■ YOUR GOAL
I'd like the entries repeated exactly, without their pictures.
RECORDS PROVIDED START
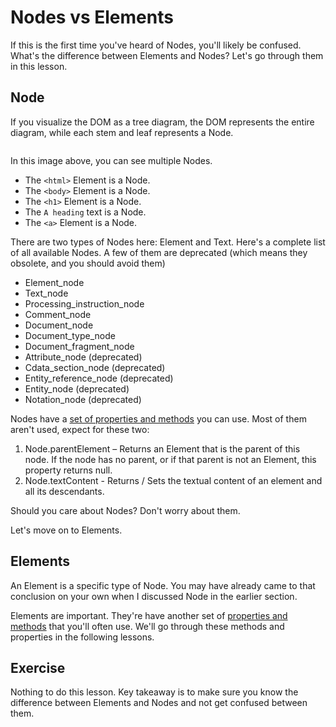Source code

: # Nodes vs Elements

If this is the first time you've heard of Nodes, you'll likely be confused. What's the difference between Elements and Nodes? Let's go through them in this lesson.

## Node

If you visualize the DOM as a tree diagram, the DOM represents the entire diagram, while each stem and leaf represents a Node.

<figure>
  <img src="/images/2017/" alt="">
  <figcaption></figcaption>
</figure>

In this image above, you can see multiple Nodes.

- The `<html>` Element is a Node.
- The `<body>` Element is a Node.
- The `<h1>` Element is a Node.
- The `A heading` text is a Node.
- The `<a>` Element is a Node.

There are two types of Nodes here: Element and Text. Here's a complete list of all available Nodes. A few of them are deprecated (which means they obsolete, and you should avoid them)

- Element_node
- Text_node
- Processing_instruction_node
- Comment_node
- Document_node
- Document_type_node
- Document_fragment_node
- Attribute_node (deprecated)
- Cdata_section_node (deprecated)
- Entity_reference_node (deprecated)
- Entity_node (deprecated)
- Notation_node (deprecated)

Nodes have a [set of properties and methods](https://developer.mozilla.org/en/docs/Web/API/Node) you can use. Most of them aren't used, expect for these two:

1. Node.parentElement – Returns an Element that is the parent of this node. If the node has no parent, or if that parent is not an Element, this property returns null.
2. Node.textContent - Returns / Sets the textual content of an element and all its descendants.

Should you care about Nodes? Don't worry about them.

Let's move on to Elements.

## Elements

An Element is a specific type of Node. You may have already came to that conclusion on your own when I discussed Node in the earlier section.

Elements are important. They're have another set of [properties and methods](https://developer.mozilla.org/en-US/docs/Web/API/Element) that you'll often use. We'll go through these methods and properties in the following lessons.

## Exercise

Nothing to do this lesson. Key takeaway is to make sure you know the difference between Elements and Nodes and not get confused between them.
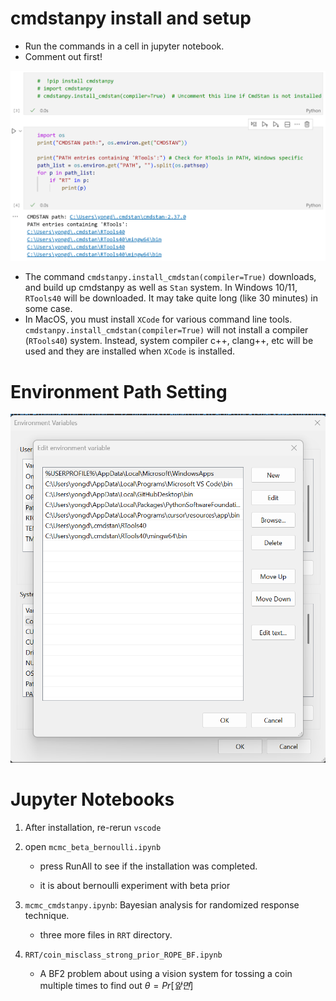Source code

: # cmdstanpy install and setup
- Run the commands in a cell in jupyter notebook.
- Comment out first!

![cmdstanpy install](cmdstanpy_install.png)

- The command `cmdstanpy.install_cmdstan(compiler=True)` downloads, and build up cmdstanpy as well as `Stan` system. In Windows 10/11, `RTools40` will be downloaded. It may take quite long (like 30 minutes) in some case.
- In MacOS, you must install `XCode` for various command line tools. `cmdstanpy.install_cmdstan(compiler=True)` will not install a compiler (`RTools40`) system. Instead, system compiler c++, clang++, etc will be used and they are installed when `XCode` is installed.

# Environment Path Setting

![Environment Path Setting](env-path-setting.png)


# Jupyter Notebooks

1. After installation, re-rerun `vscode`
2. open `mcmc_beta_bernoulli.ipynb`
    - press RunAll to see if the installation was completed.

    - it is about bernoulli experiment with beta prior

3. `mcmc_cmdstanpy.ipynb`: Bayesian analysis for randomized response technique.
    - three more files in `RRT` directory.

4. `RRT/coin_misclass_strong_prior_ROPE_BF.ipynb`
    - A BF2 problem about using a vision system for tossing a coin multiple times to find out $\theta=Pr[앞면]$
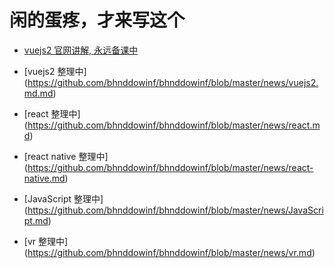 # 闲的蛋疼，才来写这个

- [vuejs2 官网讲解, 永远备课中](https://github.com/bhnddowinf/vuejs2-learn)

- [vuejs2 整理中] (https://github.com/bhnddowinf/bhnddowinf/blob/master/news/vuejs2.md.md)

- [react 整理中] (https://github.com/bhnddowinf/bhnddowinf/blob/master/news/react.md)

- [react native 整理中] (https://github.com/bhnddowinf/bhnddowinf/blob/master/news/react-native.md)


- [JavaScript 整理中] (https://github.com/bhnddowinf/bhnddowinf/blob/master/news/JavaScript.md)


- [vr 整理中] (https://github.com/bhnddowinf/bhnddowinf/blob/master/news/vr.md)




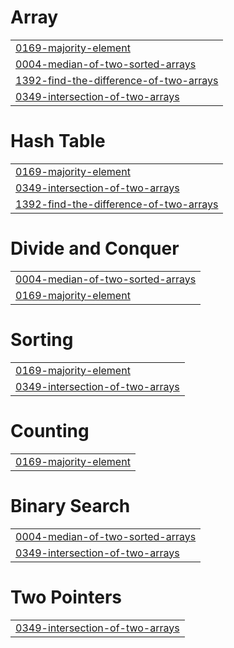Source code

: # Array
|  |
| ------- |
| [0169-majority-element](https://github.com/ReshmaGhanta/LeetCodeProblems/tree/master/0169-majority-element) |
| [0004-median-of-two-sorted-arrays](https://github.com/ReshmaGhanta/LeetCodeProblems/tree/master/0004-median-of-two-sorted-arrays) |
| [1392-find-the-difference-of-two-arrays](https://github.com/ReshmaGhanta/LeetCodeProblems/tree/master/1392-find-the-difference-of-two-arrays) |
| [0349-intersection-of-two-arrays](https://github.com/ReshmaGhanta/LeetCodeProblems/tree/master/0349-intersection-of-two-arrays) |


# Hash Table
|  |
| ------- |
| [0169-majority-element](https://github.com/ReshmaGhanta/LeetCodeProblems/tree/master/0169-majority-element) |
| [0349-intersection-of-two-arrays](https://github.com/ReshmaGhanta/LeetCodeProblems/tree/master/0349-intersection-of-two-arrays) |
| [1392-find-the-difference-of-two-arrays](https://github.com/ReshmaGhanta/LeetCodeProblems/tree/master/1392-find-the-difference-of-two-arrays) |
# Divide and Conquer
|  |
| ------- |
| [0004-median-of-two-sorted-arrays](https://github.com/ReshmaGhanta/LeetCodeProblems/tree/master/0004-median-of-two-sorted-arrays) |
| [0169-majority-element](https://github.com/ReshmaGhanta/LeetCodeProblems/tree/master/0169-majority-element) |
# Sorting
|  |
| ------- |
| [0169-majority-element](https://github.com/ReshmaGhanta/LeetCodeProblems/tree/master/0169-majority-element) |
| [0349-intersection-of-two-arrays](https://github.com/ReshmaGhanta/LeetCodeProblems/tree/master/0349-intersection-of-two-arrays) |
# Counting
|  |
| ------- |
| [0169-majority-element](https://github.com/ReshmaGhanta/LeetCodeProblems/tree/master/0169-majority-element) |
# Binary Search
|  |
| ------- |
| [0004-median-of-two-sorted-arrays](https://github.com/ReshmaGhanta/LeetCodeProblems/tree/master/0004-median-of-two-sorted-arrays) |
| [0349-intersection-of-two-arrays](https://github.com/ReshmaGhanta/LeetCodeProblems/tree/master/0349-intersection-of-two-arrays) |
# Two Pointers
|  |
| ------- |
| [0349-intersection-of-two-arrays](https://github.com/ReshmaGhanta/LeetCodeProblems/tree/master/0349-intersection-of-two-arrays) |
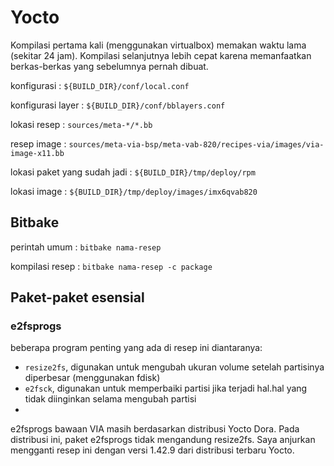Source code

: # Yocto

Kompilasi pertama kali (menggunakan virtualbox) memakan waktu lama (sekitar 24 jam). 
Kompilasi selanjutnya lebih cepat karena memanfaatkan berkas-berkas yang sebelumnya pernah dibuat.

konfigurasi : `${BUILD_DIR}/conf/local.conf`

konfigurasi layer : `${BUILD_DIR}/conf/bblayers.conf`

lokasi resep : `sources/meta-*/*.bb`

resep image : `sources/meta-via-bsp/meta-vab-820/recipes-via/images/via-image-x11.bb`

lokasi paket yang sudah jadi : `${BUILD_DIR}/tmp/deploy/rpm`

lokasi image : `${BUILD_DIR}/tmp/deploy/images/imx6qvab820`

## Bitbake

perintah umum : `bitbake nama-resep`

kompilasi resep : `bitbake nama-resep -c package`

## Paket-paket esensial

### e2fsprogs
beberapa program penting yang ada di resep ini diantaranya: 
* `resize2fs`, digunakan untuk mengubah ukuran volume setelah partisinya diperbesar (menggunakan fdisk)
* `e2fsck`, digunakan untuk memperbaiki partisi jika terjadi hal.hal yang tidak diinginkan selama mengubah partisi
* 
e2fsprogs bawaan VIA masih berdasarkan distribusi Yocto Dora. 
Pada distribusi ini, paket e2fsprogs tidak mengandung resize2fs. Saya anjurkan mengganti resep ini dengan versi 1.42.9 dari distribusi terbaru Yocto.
RECORDS PROVIDED END
■ RESPONSE AREA
Source code

: # Nodes vs Elements

If this is the first time you've heard of Nodes, you'll likely be confused. What's the difference between Elements and Nodes? Let's go through them in this lesson.

## Node

If you visualize the DOM as a tree diagram, the DOM represents the entire diagram, while each stem and leaf represents a Node.

<figure>
  <img src="/images/2017/" alt="">
  <figcaption></figcaption>
</figure>

In this image above, you can see multiple Nodes.

- The `<html>` Element is a Node.
- The `<body>` Element is a Node.
- The `<h1>` Element is a Node.
- The `A heading` text is a Node.
- The `<a>` Element is a Node.

There are two types of Nodes here: Element and Text. Here's a complete list of all available Nodes. A few of them are deprecated (which means they obsolete, and you should avoid them)

- Element_node
- Text_node
- Processing_instruction_node
- Comment_node
- Document_node
- Document_type_node
- Document_fragment_node
- Attribute_node (deprecated)
- Cdata_section_node (deprecated)
- Entity_reference_node (deprecated)
- Entity_node (deprecated)
- Notation_node (deprecated)

Nodes have a [set of properties and methods](https://developer.mozilla.org/en/docs/Web/API/Node) you can use. Most of them aren't used, expect for these two:

1. Node.parentElement – Returns an Element that is the parent of this node. If the node has no parent, or if that parent is not an Element, this property returns null.
2. Node.textContent - Returns / Sets the textual content of an element and all its descendants.

Should you care about Nodes? Don't worry about them.

Let's move on to Elements.

## Elements

An Element is a specific type of Node. You may have already came to that conclusion on your own when I discussed Node in the earlier section.

Elements are important. They're have another set of [properties and methods](https://developer.mozilla.org/en-US/docs/Web/API/Element) that you'll often use. We'll go through these methods and properties in the following lessons.

## Exercise

Nothing to do this lesson. Key takeaway is to make sure you know the difference between Elements and Nodes and not get confused between them.
Source code

: # cmdstanpy install and setup
- Run the commands in a cell in jupyter notebook.
- Comment out first!

![cmdstanpy install](cmdstanpy_install.png)

- The command `cmdstanpy.install_cmdstan(compiler=True)` downloads, and build up cmdstanpy as well as `Stan` system. In Windows 10/11, `RTools40` will be downloaded. It may take quite long (like 30 minutes) in some case.
- In MacOS, you must install `XCode` for various command line tools. `cmdstanpy.install_cmdstan(compiler=True)` will not install a compiler (`RTools40`) system. Instead, system compiler c++, clang++, etc will be used and they are installed when `XCode` is installed.

# Environment Path Setting

![Environment Path Setting](env-path-setting.png)


# Jupyter Notebooks

1. After installation, re-rerun `vscode`
2. open `mcmc_beta_bernoulli.ipynb`
    - press RunAll to see if the installation was completed.

    - it is about bernoulli experiment with beta prior

3. `mcmc_cmdstanpy.ipynb`: Bayesian analysis for randomized response technique.
    - three more files in `RRT` directory.

4. `RRT/coin_misclass_strong_prior_ROPE_BF.ipynb`
    - A BF2 problem about using a vision system for tossing a coin multiple times to find out $\theta=Pr[앞면]$
 # 闲的蛋疼，才来写这个

- [vuejs2 官网讲解, 永远备课中](https://github.com/bhnddowinf/vuejs2-learn)

- [vuejs2 整理中] (https://github.com/bhnddowinf/bhnddowinf/blob/master/news/vuejs2.md.md)

- [react 整理中] (https://github.com/bhnddowinf/bhnddowinf/blob/master/news/react.md)

- [react native 整理中] (https://github.com/bhnddowinf/bhnddowinf/blob/master/news/react-native.md)


- [JavaScript 整理中] (https://github.com/bhnddowinf/bhnddowinf/blob/master/news/JavaScript.md)


- [vr 整理中] (https://github.com/bhnddowinf/bhnddowinf/blob/master/news/vr.md)




Source code

: # Array
|  |
| ------- |
| [0169-majority-element](https://github.com/ReshmaGhanta/LeetCodeProblems/tree/master/0169-majority-element) |
| [0004-median-of-two-sorted-arrays](https://github.com/ReshmaGhanta/LeetCodeProblems/tree/master/0004-median-of-two-sorted-arrays) |
| [1392-find-the-difference-of-two-arrays](https://github.com/ReshmaGhanta/LeetCodeProblems/tree/master/1392-find-the-difference-of-two-arrays) |
| [0349-intersection-of-two-arrays](https://github.com/ReshmaGhanta/LeetCodeProblems/tree/master/0349-intersection-of-two-arrays) |


# Hash Table
|  |
| ------- |
| [0169-majority-element](https://github.com/ReshmaGhanta/LeetCodeProblems/tree/master/0169-majority-element) |
| [0349-intersection-of-two-arrays](https://github.com/ReshmaGhanta/LeetCodeProblems/tree/master/0349-intersection-of-two-arrays) |
| [1392-find-the-difference-of-two-arrays](https://github.com/ReshmaGhanta/LeetCodeProblems/tree/master/1392-find-the-difference-of-two-arrays) |
# Divide and Conquer
|  |
| ------- |
| [0004-median-of-two-sorted-arrays](https://github.com/ReshmaGhanta/LeetCodeProblems/tree/master/0004-median-of-two-sorted-arrays) |
| [0169-majority-element](https://github.com/ReshmaGhanta/LeetCodeProblems/tree/master/0169-majority-element) |
# Sorting
|  |
| ------- |
| [0169-majority-element](https://github.com/ReshmaGhanta/LeetCodeProblems/tree/master/0169-majority-element) |
| [0349-intersection-of-two-arrays](https://github.com/ReshmaGhanta/LeetCodeProblems/tree/master/0349-intersection-of-two-arrays) |
# Counting
|  |
| ------- |
| [0169-majority-element](https://github.com/ReshmaGhanta/LeetCodeProblems/tree/master/0169-majority-element) |
# Binary Search
|  |
| ------- |
| [0004-median-of-two-sorted-arrays](https://github.com/ReshmaGhanta/LeetCodeProblems/tree/master/0004-median-of-two-sorted-arrays) |
| [0349-intersection-of-two-arrays](https://github.com/ReshmaGhanta/LeetCodeProblems/tree/master/0349-intersection-of-two-arrays) |
# Two Pointers
|  |
| ------- |
| [0349-intersection-of-two-arrays](https://github.com/ReshmaGhanta/LeetCodeProblems/tree/master/0349-intersection-of-two-arrays) |
Source code

: # Yocto

Kompilasi pertama kali (menggunakan virtualbox) memakan waktu lama (sekitar 24 jam). 
Kompilasi selanjutnya lebih cepat karena memanfaatkan berkas-berkas yang sebelumnya pernah dibuat.

konfigurasi : `${BUILD_DIR}/conf/local.conf`

konfigurasi layer : `${BUILD_DIR}/conf/bblayers.conf`

lokasi resep : `sources/meta-*/*.bb`

resep image : `sources/meta-via-bsp/meta-vab-820/recipes-via/images/via-image-x11.bb`

lokasi paket yang sudah jadi : `${BUILD_DIR}/tmp/deploy/rpm`

lokasi image : `${BUILD_DIR}/tmp/deploy/images/imx6qvab820`

## Bitbake

perintah umum : `bitbake nama-resep`

kompilasi resep : `bitbake nama-resep -c package`

## Paket-paket esensial

### e2fsprogs
beberapa program penting yang ada di resep ini diantaranya: 
* `resize2fs`, digunakan untuk mengubah ukuran volume setelah partisinya diperbesar (menggunakan fdisk)
* `e2fsck`, digunakan untuk memperbaiki partisi jika terjadi hal.hal yang tidak diinginkan selama mengubah partisi
* 
e2fsprogs bawaan VIA masih berdasarkan distribusi Yocto Dora. 
Pada distribusi ini, paket e2fsprogs tidak mengandung resize2fs. Saya anjurkan mengganti resep ini dengan versi 1.42.9 dari distribusi terbaru Yocto.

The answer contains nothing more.